By this time, Jess had fashioned a crown that we all agreed his art teacher would have been proud of, and he built a very aggressive potato baking fire - because I do like to serve at least one charred menu item per meal if possible so that everyone receives their recommended daily allowance of carbon. The backcountry birthday party was a smashing success because of Kathy's creativity and Jess's party planning skills.

Over my backcountry camp cooking years, I came up with some backcountry creations that would make Martha Stewart swoon if she knew of them. Do you know that packer bread, which is bread squished beyond recognition by mules bumping pack boxes against trees, can be easily molded into shapes for variety in gourmet wilderness sandwiches? You don't even have to trim the crusts, because the crust has already fallen off and been ground into the bread.

Did you know that there is no need to remove the seeds from a cantaloupe that has been packed on a mule for several days? When you slice it open, all the seeds and pulverized insides simply run out.

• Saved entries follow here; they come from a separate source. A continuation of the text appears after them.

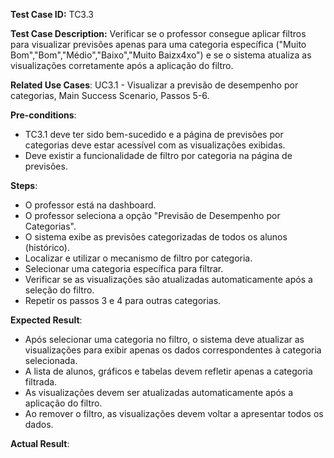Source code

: **Test Case ID:** TC3.3

**Test Case Description:**  Verificar se o professor consegue aplicar filtros para visualizar previsões apenas para uma categoria específica ("Muito Bom","Bom","Médio","Baixo","Muito Baizx4xo") e se o sistema atualiza as visualizações corretamente após a aplicação do filtro.

**Related Use Cases**:  UC3.1 - Visualizar a previsão de desempenho por categorias, Main Success Scenario, Passos 5-6.

**Pre-conditions**:
- TC3.1 deve ter sido bem-sucedido e a página de previsões por categorias deve estar acessível com as visualizações exibidas.
- Deve existir a funcionalidade de filtro por categoria na página de previsões.

**Steps**:
- O professor está na dashboard.
- O professor seleciona a opção "Previsão de Desempenho por Categorias".
- O sistema exibe as previsões categorizadas de todos os alunos (histórico).
- Localizar e utilizar o mecanismo de filtro por categoria.
- Selecionar uma categoria específica para filtrar.
- Verificar se as visualizações são atualizadas automaticamente após a seleção do filtro.
- Repetir os passos 3 e 4 para outras categorias.

**Expected Result**:
- Após selecionar uma categoria no filtro, o sistema deve atualizar as visualizações para exibir apenas os dados correspondentes à categoria selecionada.
- A lista de alunos, gráficos e tabelas devem refletir apenas a categoria filtrada.
- As visualizações devem ser atualizadas automaticamente após a aplicação do filtro.
- Ao remover o filtro, as visualizações devem voltar a apresentar todos os dados.

**Actual Result**:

Did you know that you can make at least 10 different animal/western motif shapes out of pancake batter? Did you know that you can blacken them on both sides and still have a nice doughy center? Did you know that you won't get fired from a camp cooking job for serving blackened western motif pancakes? Follow me for more practical backcountry cooking tips!

How about some favorite camping recipes this week? Readers, I could use some good summer recipes in my inbox, so please send them to cookinginthewest@yahoo.com.

Meadow Creek Dump Cake:

1 white or yellow cake mix

1 large can cherry pie filling

1 large can crushed pineapple (undrained)

3/4 C. butter

Mix cake mix with pie filling and crushed pineapple. Pour into a greased 9x13 pan. Dot the top with butter slices. (3/4 C. butter equals 1.5 sticks) Bake at 350 degrees until cake tests are done (about 30 minutes).

Oven Roasted Potatoes:

2 lbs. potatoes, scrubbed and chunked

1 envelope Lipton onion soup mix

1/4 C. Parmesan cheese

1/2 C. vegetable oil

Toss all together in a Ziploc bag until well coated. Bake at 400 degrees for 30 to 40 minutes on a cookie sheet. Stir occasionally for even browning. Garnish with parsley flakes. (This also works well in a Dutch oven or a large tin foil pouch. Cleaning up is a breeze, but the potatoes do not brown as nicely.)

Chicken and Wild Rice:

10 chicken breasts

4 pkg. Rice-a-Roni Wild Rice mix

16 oz. sour cream

2 family-sized cans cream of mushroom soup

2 cans mushroom stems and pieces, drained

Brown chicken breasts seasoned with Alpine Touch in melted butter in a cast iron skillet and set aside. Prepare wild rice according to the package directions. When rice is finished, add sour cream, mushroom soup, and mushrooms. Mix well and pour into a roasting pan. Top with browned chicken breasts and bake until rice is bubbly and chicken tests done.